1. I know exactly what to buy at the grocery store. I make my grocery list simultaneously as I plan my meals, so that I know exactly what we will need at the store and what we don’t. This stops me from aimlessly wandering the aisles of Sprouts and over buying because I have no idea what we will need. On the flip side, it also helps me not to under buy during my grocery story trip, thus eliminating several “quick trips” to the store midweek to pick up essentials for meals.
2. It provides a blueprint for the week. I don’t know about you, but at the end of a busy day, my creative juices are not flowing at their prime. On the weeks that I don’t meal plan, I find myself staring into the fridge and pantry with a zombie-like expression, trying to figure out what the heck to make for dinner. I find that those nights often end in toast or take-out for dinner, which is not ideal on the regular. With a meal plan, even if I’m not feeling inspired when dinner time rolls around, I know what I need to get cooking without the pantry stare-down.
3. It keeps all the “cooks in the kitchen” informed. I display my meal plan on the fridge so it is an obvious place for all to see.

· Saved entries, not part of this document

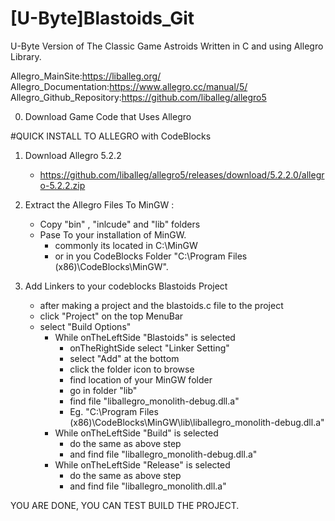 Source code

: # [U-Byte]Blastoids_Git  
 U-Byte Version of The Classic Game Astroids Written in C and using Allegro Library.  
 
Allegro_MainSite:https://liballeg.org/  
Allegro_Documentation:https://www.allegro.cc/manual/5/  
Allegro_Github_Repository:https://github.com/liballeg/allegro5  
  
0. Download Game Code that Uses Allegro  
  
#QUICK INSTALL TO ALLEGRO with CodeBlocks  
1. Download Allegro 5.2.2  
   - https://github.com/liballeg/allegro5/releases/download/5.2.2.0/allegro-5.2.2.zip
  
2. Extract the Allegro Files To MinGW :
   - Copy "bin" , "inlcude" and "lib" folders  
   - Pase To your installation of MinGW.  
     - commonly its located in C:\MinGW  
     - or in you CodeBlocks Folder "C:\Program Files (x86)\CodeBlocks\MinGW".  
  
3. Add Linkers to your codeblocks Blastoids Project  
   - after making a project and the blastoids.c file to the project 
   - click "Project" on the top MenuBar  
   - select  "Build Options"<br/>
     - While onTheLeftSide "Blastoids" is selected  
         - onTheRightSide select "Linker Setting"  
         - select "Add" at the bottom  
         - click the folder icon to browse  
         - find location of your MinGW folder  
         - go in folder "lib"  
         - find file "liballegro_monolith-debug.dll.a"  
         - Eg. "C:\Program Files (x86)\CodeBlocks\MinGW\lib\liballegro_monolith-debug.dll.a"  
     - While onTheLeftSide "Build" is selected  
         - do the same as above step  
         - and find file "liballegro_monolith-debug.dll.a"  
     - While onTheLeftSide "Release" is selected  
         - do the same as above step  
         - and find file "liballegro_monolith.dll.a"  
 
 YOU ARE DONE, YOU CAN TEST BUILD THE PROJECT.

If my husband beats me home from work, he can look to see what the plan for dinner is and get it started while I battle San Diego rush hour traffic.
4. It saves money. Like I said in #1, I know exactly what to buy when I go to the store. If I am not buying every kind type of vegetable I lay my eyes on because “we might need it” and just buying what I know we need, then I won’t be adding to my grocery bill or the risk of having to chuck unused food that has gone bad.
5. It helps to add variety. We all have our tried-and-true, go-to recipes that we love. But if we make those dishes every week, chances are good that we are going to get sick of them. Pinterest or sticky notes in cookbooks are great for helping you make note of meals that you want to try so that you can work one or two new meals into menu a week and keep the meals ending up on your table fresh and exciting.